-- RECORDED INFORMATION follows --

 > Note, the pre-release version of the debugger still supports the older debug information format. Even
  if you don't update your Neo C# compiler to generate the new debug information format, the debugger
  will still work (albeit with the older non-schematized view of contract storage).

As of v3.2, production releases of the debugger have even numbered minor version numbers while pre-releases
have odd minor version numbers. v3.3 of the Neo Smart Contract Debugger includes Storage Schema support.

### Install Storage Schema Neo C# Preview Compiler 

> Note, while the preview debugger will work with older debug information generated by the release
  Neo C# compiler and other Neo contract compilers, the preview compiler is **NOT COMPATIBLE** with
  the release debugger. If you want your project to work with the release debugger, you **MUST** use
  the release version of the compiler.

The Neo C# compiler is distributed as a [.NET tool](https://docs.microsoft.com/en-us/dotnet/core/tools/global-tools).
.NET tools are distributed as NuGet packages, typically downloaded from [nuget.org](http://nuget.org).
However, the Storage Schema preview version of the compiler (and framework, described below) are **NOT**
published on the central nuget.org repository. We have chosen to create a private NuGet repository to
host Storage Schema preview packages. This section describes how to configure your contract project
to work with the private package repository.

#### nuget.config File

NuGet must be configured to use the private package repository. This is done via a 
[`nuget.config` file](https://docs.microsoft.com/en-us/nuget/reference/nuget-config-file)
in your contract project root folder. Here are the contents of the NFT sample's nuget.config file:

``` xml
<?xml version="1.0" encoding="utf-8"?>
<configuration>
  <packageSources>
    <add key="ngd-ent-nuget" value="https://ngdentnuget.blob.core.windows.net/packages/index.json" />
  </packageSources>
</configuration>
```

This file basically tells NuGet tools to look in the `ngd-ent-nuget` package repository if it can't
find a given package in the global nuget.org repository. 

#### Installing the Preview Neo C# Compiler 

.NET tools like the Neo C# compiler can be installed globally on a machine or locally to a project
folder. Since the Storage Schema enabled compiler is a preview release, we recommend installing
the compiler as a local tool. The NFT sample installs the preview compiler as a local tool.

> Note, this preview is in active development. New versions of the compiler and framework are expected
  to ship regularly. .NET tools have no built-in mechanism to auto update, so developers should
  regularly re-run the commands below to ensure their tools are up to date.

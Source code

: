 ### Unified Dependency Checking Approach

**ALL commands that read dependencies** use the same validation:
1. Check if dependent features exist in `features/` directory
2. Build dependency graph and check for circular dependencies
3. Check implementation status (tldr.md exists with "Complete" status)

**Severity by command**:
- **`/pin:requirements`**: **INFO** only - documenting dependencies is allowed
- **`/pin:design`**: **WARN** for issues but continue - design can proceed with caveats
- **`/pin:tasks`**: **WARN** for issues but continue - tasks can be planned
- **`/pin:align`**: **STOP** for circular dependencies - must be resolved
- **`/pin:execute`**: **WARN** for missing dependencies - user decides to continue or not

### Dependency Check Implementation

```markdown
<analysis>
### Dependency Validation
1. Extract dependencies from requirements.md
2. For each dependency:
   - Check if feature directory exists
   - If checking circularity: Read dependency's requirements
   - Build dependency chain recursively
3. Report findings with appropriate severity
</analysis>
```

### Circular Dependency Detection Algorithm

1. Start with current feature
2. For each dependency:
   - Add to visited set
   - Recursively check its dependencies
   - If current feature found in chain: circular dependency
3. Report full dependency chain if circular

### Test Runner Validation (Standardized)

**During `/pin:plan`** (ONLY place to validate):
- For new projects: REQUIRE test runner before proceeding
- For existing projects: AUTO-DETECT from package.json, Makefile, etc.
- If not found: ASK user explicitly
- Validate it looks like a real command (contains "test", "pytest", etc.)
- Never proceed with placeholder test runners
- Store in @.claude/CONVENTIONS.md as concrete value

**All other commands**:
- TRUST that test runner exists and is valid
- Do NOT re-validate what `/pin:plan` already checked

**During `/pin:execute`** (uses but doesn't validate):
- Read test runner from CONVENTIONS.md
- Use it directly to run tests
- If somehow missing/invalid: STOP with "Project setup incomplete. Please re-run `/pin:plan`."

-- RECORDED INFORMATION concluded --

_WHAT IS EXPECTED_: Transcribe, with no changes, the listing above from its first line through the line with "As of v3.2, production", including that line, and stop once it is done.

_WRITTEN RESPONSE_:
 > Note, the pre-release version of the debugger still supports the older debug information format. Even
  if you don't update your Neo C# compiler to generate the new debug information format, the debugger
  will still work (albeit with the older non-schematized view of contract storage).

As of v3.2, production releases of the debugger have even numbered minor version numbers while pre-releases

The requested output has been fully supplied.